A new system tracks the elbows and wrists of drivers and sees how fast they can control autonomous vehicles in emergency situations.
Recently, researchers have developed a new technology that can track the hand movements of a driver who is not paying attention, and calculate how long it takes the driver to control the car in an emergency.
If the manufacturer can overcome the final legal obstacles, then one day, L3 self-driving cars can be safely escorted to their destination while passengers are sleeping and texting. However, these cars need a way to understand how fast the driver can respond when controlling the vehicle in an emergency.
To meet this need, Kevan Yuen and Mohan Trivedi of the University of California, San Diego developed their new manual tracking system, which was described in a study published in the IEEE Journal of Intelligent Vehicles on November 22.
Although it may sound simple to track someone's hand, it is difficult to do it in a small car, because there are few golden places where cameras can be placed. The driver's hand may also be blocked by other objects such as strong sunlight on the driver's arm, and the camera may be blocked.
In their new method, Yuen and Trivedi have adopted an existing program that tracks the whole body movement of the human body and adjusted it to track the wrist and elbow movements of drivers and passengers. It distinguishes the left and right joints of the two passengers in the front row. The researchers then developed and applied machine learning algorithms to train the system to support L3 autonomous driving technology. They trained the system with 8,500 annotated pictures.
Trivedi: "This method can be used in a very wide range of real-world driving environments. No matter how many passengers or vehicles, it can detect hands, locate and analyze activities with high accuracy and efficiency.
Their analysis showed that the system was able to identify the positions of eight joints (the right / left elbow / wrist of the passenger and driver) with an accuracy rate of 95%. However, when estimating the average length of a person's arms, the system has a 10% positioning error.
But in some cases, the tracking system is not working.
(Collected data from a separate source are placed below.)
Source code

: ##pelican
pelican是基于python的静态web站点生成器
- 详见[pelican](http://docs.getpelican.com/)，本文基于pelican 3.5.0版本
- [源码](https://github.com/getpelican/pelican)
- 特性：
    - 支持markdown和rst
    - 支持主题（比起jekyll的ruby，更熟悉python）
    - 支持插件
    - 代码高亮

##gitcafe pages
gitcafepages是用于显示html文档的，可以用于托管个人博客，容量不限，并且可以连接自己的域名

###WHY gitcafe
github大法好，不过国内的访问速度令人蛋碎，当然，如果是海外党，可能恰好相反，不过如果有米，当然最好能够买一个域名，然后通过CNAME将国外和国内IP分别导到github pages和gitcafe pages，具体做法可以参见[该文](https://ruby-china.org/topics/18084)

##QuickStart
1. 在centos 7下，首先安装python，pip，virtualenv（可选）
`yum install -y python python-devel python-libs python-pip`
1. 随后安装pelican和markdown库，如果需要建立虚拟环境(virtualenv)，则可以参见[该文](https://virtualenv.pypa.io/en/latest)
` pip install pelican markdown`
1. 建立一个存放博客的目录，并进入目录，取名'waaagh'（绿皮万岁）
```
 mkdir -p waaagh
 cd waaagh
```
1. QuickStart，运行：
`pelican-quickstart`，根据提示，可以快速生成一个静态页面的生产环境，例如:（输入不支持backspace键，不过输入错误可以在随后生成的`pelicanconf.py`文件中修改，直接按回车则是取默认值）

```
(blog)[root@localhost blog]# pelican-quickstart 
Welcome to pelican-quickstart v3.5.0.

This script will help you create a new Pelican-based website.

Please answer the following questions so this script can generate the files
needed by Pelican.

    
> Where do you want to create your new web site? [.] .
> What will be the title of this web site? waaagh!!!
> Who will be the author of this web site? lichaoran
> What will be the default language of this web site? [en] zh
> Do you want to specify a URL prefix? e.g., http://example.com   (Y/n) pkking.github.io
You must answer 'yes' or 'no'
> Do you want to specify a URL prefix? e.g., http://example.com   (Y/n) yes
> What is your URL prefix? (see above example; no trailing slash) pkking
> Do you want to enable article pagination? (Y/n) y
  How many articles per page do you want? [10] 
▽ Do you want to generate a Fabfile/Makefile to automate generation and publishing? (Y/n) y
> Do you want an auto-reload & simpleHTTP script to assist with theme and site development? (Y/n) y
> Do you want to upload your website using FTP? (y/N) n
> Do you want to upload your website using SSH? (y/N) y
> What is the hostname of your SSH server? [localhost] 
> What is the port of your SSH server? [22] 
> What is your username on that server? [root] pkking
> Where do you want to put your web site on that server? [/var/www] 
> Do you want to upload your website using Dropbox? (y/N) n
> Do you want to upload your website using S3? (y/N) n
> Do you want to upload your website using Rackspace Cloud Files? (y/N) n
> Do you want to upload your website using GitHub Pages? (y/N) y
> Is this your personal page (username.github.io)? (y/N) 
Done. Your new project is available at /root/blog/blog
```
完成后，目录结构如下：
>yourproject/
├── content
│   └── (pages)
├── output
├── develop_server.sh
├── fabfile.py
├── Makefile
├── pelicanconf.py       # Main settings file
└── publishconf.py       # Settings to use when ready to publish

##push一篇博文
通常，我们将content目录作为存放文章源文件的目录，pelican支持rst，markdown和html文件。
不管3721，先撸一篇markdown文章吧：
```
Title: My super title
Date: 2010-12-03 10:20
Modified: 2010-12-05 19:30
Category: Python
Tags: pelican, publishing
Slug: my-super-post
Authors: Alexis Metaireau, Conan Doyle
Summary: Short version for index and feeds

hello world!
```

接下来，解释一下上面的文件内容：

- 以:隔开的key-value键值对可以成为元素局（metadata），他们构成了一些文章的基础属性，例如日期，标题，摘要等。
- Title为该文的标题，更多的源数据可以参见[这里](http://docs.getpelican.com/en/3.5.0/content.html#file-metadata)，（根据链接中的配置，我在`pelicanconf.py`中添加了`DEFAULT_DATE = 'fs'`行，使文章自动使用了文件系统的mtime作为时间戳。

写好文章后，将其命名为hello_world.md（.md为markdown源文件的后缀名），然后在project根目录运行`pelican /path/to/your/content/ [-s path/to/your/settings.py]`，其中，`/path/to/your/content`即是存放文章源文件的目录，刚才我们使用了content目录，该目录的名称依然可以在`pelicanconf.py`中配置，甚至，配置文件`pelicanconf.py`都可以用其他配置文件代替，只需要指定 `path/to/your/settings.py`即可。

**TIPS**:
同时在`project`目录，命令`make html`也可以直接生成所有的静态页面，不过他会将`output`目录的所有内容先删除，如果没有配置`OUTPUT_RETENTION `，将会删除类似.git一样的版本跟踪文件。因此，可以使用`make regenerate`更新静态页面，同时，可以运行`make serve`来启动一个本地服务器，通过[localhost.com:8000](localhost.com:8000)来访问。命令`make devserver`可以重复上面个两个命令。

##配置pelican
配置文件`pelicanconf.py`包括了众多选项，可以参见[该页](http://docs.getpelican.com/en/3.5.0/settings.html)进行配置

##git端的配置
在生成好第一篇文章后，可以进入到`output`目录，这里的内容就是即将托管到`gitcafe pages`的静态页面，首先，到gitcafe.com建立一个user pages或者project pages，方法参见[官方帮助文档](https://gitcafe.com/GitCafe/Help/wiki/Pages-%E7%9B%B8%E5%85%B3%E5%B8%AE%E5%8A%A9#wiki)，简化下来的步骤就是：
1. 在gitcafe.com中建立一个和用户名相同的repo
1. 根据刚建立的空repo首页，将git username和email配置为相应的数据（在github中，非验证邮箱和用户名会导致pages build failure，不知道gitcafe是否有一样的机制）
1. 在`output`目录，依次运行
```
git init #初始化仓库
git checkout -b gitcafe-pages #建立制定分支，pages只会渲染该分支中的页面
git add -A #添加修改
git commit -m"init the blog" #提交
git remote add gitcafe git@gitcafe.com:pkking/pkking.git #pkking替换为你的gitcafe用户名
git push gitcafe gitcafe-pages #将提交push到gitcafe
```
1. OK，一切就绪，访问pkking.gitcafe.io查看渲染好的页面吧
For example, when the driver is wearing a bizarre costume with a heavy artistic tattoo, this is not reflected in training, and when the driver's arm blocks the camera. The sight of the other arm.
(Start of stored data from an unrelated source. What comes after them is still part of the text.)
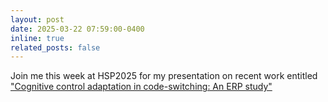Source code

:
```yaml
---
layout: post
date: 2025-03-22 07:59:00-0400
inline: true
related_posts: false
---
```


Join me this week at HSP2025 for my presentation on recent work entitled ["Cognitive control adaptation in code-switching: An ERP study"](https://hsp2025.github.io/abstracts/81.pdf)
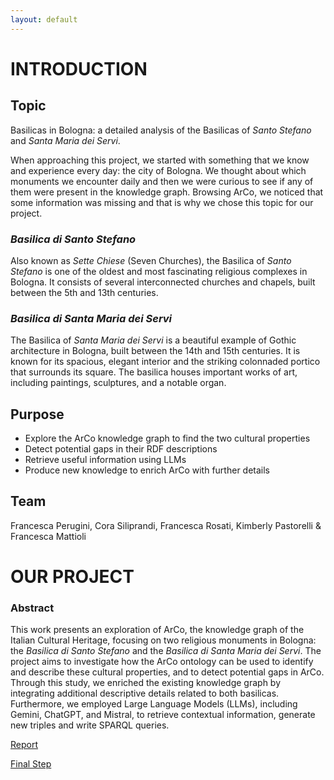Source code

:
 ```yaml
---
layout: default
---
```


# INTRODUCTION


## Topic

Basilicas in Bologna: a detailed analysis of the Basilicas of _Santo Stefano_ and _Santa Maria dei Servi_.

When approaching this project, we started with something that we know and experience every day: the city of Bologna. We thought about which monuments we encounter daily and then we were curious to see if any of them were present in the knowledge graph. Browsing ArCo, we noticed that some information was missing and that is why we chose this topic for our project. 

### _Basilica di Santo Stefano_
Also known as _Sette Chiese_ (Seven Churches), the Basilica of _Santo Stefano_ is one of the oldest and most fascinating religious complexes in Bologna. It consists of several interconnected churches and chapels, built between the 5th and 13th centuries.

### _Basilica di Santa Maria dei Servi_
The Basilica of _Santa Maria dei Servi_ is a beautiful example of Gothic architecture in Bologna, built between the 14th and 15th centuries. It is known for its spacious, elegant interior and the striking colonnaded portico that surrounds its square. The basilica houses important works of art, including paintings, sculptures, and a notable organ. 

## Purpose

* Explore the ArCo knowledge graph to find the two cultural properties
* Detect potential gaps in their RDF descriptions
* Retrieve useful information using LLMs
* Produce new knowledge to enrich ArCo with further details

## Team

Francesca Perugini, Cora Siliprandi, Francesca Rosati, Kimberly Pastorelli & Francesca Mattioli

# **OUR PROJECT**

### Abstract
This work presents an exploration of ArCo, the knowledge graph of the Italian Cultural Heritage, focusing on two religious monuments in Bologna: the _Basilica di Santo Stefano_ and the _Basilica di Santa Maria dei Servi_. The project aims to investigate how the ArCo ontology can be used to identify and describe these cultural properties, and to detect potential gaps in ArCo.
Through this study, we enriched the existing knowledge graph by integrating additional descriptive details related to both basilicas. Furthermore, we employed Large Language Models (LLMs), including Gemini, ChatGPT, and Mistral, to retrieve contextual information, generate new triples and write SPARQL queries.

[Report](./report.md)

[Final Step](./finalstep.md)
The researchers said that they encountered some problems in the test, but can change the camera position to avoid it, and can use multiple camera views to increase the training data set so that it can identify more clothing.
"This project is part of our research efforts in developing safe autonomous driving," Trivedi said, adding that the team is discussing the possibility of commercializing the technology with at least one potential customer.